[Dataset content Boundary: Start]
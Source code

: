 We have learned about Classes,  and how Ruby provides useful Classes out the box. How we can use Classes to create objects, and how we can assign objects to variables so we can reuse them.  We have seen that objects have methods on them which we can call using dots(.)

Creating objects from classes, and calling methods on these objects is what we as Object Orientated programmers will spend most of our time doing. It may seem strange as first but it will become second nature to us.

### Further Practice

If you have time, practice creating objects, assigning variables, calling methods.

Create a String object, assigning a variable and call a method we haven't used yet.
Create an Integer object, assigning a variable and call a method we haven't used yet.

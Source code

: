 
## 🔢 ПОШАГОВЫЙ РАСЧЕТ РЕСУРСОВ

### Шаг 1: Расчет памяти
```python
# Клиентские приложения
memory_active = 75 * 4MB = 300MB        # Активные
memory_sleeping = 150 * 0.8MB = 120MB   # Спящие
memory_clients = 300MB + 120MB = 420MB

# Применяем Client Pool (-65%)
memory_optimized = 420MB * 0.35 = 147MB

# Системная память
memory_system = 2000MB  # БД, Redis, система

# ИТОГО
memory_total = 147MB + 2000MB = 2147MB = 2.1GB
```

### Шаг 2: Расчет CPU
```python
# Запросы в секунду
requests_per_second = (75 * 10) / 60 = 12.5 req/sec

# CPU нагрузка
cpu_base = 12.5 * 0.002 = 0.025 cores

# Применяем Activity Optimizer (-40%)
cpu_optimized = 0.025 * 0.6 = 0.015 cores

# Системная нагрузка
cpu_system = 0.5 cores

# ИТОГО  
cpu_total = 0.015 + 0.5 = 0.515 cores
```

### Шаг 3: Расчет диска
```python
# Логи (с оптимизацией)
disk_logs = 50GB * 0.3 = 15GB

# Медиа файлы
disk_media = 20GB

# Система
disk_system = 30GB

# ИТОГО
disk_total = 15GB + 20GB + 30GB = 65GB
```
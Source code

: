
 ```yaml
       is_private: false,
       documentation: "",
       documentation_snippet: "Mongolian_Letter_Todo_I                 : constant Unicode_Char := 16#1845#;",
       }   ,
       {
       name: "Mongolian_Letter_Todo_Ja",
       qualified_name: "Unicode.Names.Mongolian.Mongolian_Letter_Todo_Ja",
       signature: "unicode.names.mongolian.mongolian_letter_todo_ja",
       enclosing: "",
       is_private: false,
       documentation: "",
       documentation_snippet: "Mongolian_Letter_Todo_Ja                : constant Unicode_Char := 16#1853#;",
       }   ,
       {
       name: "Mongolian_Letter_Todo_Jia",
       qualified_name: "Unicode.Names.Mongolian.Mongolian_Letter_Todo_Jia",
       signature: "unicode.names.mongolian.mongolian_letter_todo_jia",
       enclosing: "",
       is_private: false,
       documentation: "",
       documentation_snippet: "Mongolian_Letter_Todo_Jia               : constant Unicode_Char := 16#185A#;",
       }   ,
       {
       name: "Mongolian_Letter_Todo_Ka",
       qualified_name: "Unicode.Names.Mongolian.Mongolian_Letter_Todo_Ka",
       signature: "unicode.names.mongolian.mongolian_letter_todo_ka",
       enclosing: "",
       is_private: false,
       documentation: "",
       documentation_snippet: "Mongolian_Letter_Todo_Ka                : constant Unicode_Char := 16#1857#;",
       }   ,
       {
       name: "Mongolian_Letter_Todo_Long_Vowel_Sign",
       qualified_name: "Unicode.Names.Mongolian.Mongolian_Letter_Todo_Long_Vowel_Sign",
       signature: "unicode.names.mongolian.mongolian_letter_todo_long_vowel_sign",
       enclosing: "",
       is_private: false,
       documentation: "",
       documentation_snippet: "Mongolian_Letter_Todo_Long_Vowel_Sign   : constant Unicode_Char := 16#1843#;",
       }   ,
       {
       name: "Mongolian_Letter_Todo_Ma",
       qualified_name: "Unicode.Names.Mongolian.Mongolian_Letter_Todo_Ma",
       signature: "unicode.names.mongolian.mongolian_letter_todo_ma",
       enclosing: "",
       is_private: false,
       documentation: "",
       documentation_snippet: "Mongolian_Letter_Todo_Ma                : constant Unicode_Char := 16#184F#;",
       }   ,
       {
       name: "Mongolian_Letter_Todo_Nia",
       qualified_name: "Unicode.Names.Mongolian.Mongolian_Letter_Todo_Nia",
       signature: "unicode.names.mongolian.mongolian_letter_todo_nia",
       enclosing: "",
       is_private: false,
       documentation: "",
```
[Dataset content Boundary: End]
Brief — In the data above, find the line that contains "If you have", then reproduce exactly every line from the first line through that line.

Result of this task —
Source code

: We have learned about Classes,  and how Ruby provides useful Classes out the box. How we can use Classes to create objects, and how we can assign objects to variables so we can reuse them.  We have seen that objects have methods on them which we can call using dots(.)

Creating objects from classes, and calling methods on these objects is what we as Object Orientated programmers will spend most of our time doing. It may seem strange as first but it will become second nature to us.

### Further Practice

If you have time, practice creating objects, assigning variables, calling methods.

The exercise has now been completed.